## Exercise brief
Your task is to repeat exactly the lines below between the line holding "Public Service Values_" and the line holding "First, we need", inclusive, and only those.

## Data for this task
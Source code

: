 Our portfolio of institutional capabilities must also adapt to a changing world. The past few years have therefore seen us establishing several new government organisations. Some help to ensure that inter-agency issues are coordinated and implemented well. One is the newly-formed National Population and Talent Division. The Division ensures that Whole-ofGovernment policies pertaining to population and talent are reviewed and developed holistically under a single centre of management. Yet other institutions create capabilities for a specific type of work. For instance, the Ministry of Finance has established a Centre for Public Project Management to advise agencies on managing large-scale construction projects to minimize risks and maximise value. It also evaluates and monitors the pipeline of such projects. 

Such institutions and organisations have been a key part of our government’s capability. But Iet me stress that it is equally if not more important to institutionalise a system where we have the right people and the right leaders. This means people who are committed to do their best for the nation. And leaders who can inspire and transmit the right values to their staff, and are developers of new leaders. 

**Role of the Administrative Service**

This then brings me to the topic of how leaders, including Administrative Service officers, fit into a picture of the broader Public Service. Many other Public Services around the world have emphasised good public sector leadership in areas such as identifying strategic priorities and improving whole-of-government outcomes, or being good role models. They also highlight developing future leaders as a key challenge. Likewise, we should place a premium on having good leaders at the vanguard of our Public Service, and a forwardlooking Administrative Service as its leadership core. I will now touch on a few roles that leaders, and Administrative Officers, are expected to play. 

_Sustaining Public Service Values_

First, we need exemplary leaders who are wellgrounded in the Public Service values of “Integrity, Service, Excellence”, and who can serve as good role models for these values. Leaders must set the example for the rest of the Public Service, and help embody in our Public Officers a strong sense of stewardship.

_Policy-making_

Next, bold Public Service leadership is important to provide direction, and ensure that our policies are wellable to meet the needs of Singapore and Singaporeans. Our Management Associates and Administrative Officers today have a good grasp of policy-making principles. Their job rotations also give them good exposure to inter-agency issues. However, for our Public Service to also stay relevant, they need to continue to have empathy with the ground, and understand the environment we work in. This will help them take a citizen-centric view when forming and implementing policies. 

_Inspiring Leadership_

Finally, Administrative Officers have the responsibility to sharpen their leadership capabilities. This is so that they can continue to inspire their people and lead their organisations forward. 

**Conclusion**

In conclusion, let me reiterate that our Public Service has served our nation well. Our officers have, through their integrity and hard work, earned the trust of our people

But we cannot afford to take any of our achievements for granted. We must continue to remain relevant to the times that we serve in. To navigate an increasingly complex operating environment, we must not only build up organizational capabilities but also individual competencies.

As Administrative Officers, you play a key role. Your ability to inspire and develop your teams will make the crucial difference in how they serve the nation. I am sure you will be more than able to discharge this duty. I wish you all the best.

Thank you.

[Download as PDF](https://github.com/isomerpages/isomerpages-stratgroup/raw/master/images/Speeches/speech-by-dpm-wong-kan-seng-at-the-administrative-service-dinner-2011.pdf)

## Task output
_Sustaining Public Service Values_

First, we need exemplary leaders who are wellgrounded in the Public Service values of “Integrity, Service, Excellence”, and who can serve as good role models for these values. Leaders must set the example for the rest of the Public Service, and help embody in our Public Officers a strong sense of stewardship.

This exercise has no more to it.